Web Development
Scope
- Use for HTML, CSS, HTMX, vanilla JS, and server-rendered templates.
- Do not use for React, Vue, Angular, TypeScript, Node.js backends, or app architecture.
- Follow existing template language, asset pipeline, framework, accessibility, and security conventions.
- Do not add a dependency, build step, or framework unless the project already uses it or the user approves.
Reference Reads
- Read
references/patterns.mdbefore layout, behavior, accessibility, or security changes; skip for copy-only edits.
Defaults
- Prefer semantic HTML and CSS; add HTMX or JS only when native browser behavior is insufficient.
- Use mobile-first, fluid CSS. Put repeated design tokens in custom properties; keep one-off values local.
- Preserve usable links and forms when practical.
- Treat accessibility, responsive behavior, and safe rendering as required behavior.
- Escape untrusted output; avoid
innerHTMLunless project sanitizer marks content trusted.
Comments
- Use HTML comments only for template boundaries, generated blocks, or security assumptions that are not obvious from markup.
- Use CSS comments for non-obvious hacks, browser constraints, or integration boundaries.
- Use JS comments only for non-obvious constraints, invariants, side effects, tradeoffs, or browser quirks.
- Keep comments short.
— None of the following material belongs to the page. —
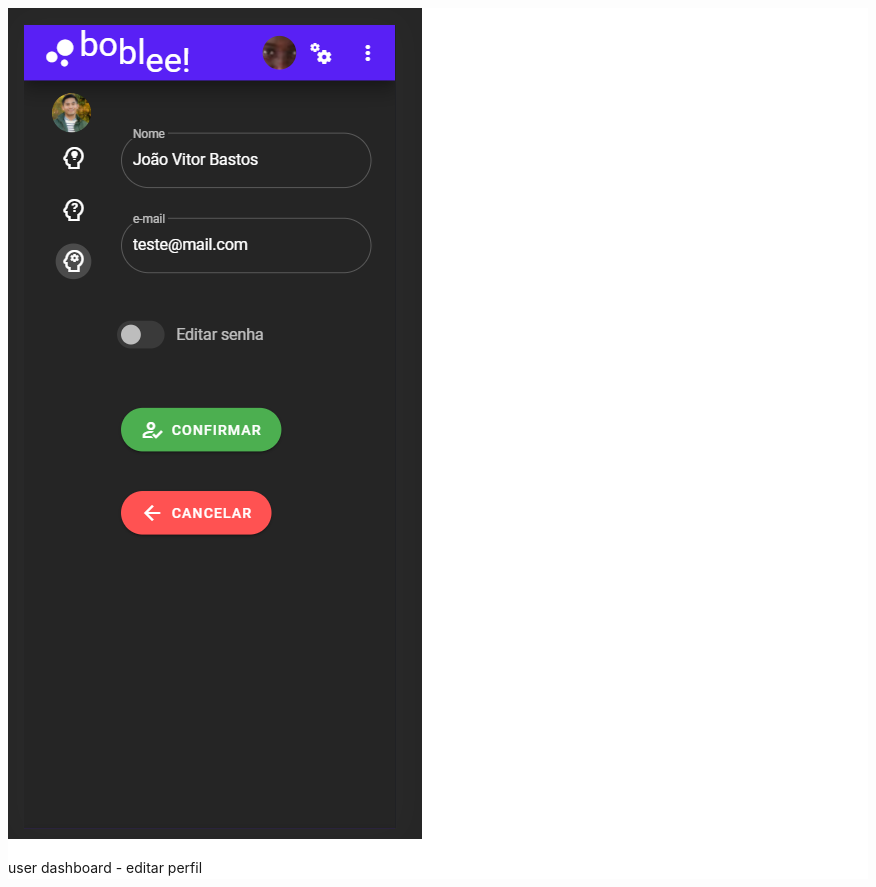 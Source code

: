 ![Boblee%20fake%20yahoo%20respostas%20ed322c76813844a9a7f04038359bc34c/Untitled%2017.png](Boblee%20fake%20yahoo%20respostas%20ed322c76813844a9a7f04038359bc34c/Untitled%2017.png)

user dashboard - editar perfil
Move longer rationale to docs, issue links, or design notes.
- Do not comment obvious markup, selectors, declarations, or event handlers.
- Keep UI tests readable without comments; add one only for unobvious fixtures, browser setup, timing, or regression context.
Verification
- Run project-configured format, lint, validation, tests, and browser checks for the changed files.
- For UI changes, check mobile and desktop widths plus keyboard navigation.
- For changed interactive behavior, run a browser test or state why it was skipped.
- If a check is unavailable, state the gap and run the closest configured gate.
- For rendered-browser verification (screenshots, live interaction, cross-viewport checks), use
browser-automation.
Failure Handling
- HTML or accessibility validation fails: fix the markup; do not suppress configured checks.
- HTMX request does not fire: check trigger, target, swap, response status, and CSRF/auth headers before adding JS fallback.
- Project conventions or checks are unclear: inspect config first; if still unclear, state the assumption and smallest safe gate.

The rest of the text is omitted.